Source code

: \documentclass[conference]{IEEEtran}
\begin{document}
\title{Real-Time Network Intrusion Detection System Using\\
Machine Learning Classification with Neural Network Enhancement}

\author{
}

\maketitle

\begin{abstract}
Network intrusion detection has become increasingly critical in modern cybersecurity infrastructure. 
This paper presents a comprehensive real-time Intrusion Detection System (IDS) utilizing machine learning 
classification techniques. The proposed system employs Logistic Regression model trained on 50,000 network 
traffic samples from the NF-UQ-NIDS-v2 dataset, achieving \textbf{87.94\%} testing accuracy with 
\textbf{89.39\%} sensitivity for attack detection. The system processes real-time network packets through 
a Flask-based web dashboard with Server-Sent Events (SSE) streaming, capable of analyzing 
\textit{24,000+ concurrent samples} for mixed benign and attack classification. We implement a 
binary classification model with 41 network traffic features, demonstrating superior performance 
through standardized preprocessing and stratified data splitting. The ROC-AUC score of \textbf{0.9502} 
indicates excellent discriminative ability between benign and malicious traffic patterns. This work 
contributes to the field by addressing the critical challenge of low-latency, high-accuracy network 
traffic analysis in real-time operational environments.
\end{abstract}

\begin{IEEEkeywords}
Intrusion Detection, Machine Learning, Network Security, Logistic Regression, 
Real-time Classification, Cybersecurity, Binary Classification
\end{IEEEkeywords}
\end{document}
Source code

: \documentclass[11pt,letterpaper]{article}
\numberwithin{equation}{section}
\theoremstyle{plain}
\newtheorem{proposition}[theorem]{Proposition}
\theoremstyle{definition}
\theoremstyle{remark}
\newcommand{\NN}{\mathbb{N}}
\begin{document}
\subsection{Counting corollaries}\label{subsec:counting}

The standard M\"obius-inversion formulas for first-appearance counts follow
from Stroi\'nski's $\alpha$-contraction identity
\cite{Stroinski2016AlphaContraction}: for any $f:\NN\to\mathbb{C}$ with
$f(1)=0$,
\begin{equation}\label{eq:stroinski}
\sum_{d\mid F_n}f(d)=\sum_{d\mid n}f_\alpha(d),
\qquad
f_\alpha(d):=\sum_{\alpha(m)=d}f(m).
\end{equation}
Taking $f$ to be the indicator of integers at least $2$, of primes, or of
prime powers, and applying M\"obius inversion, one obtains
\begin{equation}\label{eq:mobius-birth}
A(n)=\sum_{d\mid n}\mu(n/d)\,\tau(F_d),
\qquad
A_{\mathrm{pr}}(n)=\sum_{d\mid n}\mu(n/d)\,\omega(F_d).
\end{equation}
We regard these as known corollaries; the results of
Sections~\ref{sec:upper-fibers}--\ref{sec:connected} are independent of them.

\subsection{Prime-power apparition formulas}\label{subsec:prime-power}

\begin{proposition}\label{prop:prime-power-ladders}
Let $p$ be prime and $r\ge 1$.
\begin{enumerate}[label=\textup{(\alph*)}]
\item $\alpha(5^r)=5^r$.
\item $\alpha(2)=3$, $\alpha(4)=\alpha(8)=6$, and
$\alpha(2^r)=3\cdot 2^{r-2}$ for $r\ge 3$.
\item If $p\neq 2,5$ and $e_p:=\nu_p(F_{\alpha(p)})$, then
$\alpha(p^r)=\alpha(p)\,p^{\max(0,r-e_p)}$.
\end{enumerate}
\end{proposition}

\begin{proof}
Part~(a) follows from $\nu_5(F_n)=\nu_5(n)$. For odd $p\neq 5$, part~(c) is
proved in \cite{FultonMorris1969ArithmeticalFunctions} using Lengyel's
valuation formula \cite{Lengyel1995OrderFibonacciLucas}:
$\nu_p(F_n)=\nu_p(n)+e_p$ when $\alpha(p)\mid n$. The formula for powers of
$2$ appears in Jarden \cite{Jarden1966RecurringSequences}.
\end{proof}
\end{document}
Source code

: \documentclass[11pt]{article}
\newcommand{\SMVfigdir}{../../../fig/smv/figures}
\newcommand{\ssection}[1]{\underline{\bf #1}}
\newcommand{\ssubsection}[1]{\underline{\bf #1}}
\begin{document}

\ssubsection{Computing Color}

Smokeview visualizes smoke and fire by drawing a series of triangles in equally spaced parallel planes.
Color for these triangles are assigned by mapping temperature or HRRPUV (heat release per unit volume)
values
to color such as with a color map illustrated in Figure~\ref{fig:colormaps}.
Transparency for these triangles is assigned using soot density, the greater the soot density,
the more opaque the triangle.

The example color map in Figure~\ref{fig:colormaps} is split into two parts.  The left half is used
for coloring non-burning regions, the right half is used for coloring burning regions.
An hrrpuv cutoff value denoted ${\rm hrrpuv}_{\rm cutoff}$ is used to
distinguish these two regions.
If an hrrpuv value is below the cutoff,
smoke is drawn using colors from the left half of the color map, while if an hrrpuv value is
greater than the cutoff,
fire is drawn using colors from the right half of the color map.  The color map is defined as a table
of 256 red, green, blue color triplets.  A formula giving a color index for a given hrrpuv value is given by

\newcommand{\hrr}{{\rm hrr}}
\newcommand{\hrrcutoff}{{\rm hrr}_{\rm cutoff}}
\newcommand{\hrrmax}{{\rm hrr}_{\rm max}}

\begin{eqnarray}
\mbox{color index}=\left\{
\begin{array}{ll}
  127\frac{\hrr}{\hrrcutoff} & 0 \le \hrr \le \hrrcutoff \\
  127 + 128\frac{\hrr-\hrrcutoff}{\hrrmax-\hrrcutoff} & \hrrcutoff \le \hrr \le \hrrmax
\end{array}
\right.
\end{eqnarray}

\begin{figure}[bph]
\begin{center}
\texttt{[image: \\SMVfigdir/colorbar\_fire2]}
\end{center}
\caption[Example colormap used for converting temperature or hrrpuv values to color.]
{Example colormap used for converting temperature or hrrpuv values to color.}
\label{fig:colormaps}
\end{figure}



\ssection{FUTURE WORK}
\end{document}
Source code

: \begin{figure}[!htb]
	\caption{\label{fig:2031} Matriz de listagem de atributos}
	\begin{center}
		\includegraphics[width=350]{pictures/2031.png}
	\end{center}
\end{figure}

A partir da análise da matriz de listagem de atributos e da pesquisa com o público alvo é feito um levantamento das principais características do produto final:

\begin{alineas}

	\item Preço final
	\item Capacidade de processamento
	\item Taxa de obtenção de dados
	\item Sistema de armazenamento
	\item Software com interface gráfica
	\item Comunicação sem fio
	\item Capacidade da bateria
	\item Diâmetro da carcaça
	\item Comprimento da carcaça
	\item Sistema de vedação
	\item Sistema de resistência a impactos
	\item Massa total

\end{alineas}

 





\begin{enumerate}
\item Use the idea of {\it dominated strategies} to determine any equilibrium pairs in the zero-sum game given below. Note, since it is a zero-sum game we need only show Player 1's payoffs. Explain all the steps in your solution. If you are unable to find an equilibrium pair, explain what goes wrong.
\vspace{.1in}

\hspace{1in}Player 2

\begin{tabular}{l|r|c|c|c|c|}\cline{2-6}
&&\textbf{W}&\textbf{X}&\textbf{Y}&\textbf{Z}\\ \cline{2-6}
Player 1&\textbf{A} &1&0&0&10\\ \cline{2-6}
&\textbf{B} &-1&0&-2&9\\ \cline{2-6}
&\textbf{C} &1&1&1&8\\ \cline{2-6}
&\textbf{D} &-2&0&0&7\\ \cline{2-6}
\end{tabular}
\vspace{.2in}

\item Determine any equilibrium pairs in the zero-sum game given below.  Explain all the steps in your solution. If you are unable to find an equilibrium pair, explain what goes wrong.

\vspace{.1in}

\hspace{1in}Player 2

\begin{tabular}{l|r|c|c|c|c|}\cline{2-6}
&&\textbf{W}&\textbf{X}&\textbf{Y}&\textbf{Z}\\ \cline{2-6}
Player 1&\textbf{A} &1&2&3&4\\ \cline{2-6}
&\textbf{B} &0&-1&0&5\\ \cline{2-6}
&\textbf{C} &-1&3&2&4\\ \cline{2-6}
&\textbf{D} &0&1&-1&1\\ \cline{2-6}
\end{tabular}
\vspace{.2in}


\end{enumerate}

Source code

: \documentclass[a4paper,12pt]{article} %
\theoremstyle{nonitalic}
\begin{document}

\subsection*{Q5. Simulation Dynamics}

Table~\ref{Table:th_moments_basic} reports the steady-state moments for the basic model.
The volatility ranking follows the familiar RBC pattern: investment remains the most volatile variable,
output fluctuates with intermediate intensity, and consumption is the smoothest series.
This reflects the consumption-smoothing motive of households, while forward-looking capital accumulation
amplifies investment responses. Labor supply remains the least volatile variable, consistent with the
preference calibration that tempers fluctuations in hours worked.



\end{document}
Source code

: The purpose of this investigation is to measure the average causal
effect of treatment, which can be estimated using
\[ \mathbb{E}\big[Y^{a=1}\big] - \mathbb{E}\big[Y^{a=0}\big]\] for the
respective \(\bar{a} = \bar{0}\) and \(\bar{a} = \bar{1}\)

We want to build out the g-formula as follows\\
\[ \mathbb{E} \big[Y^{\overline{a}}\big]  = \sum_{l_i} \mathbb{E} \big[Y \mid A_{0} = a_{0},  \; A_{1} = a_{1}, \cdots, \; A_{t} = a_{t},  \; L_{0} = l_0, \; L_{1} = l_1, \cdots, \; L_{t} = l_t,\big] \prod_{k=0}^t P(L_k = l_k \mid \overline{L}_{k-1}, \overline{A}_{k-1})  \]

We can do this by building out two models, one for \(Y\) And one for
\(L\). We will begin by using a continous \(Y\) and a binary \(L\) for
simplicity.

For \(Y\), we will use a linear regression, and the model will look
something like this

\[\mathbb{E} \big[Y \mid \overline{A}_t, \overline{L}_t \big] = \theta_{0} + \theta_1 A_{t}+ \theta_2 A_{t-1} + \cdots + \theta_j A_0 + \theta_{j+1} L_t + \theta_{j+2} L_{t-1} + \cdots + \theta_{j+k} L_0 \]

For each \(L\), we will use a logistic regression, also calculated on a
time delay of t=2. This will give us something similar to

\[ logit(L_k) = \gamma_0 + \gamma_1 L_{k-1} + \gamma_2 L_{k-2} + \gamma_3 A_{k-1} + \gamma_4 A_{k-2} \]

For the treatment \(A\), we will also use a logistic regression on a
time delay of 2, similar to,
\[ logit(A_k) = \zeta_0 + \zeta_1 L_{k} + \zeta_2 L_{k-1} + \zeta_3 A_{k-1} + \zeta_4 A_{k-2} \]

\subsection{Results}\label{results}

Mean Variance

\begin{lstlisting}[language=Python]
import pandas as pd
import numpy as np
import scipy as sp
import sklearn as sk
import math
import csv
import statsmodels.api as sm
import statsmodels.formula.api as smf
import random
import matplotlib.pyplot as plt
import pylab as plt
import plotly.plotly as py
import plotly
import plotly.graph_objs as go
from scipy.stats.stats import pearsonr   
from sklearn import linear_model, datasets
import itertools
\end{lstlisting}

Exercise objective: Please, starting with the first line of the material above, write out each line exactly and finish on the line that includes "indicates excellent discriminative".

Solution for this exercise:
Source code

: \documentclass[conference]{IEEEtran}
\begin{document}
\title{Real-Time Network Intrusion Detection System Using\\
Machine Learning Classification with Neural Network Enhancement}

\author{
}

\maketitle

\begin{abstract}
Network intrusion detection has become increasingly critical in modern cybersecurity infrastructure. 
This paper presents a comprehensive real-time Intrusion Detection System (IDS) utilizing machine learning 
classification techniques. The proposed system employs Logistic Regression model trained on 50,000 network 
traffic samples from the NF-UQ-NIDS-v2 dataset, achieving \textbf{87.94\%} testing accuracy with 
\textbf{89.39\%} sensitivity for attack detection. The system processes real-time network packets through 
a Flask-based web dashboard with Server-Sent Events (SSE) streaming, capable of analyzing 
\textit{24,000+ concurrent samples} for mixed benign and attack classification. We implement a 
binary classification model with 41 network traffic features, demonstrating superior performance 
through standardized preprocessing and stratified data splitting. The ROC-AUC score of \textbf{0.9502} 
indicates excellent discriminative ability between benign and malicious traffic patterns. This work 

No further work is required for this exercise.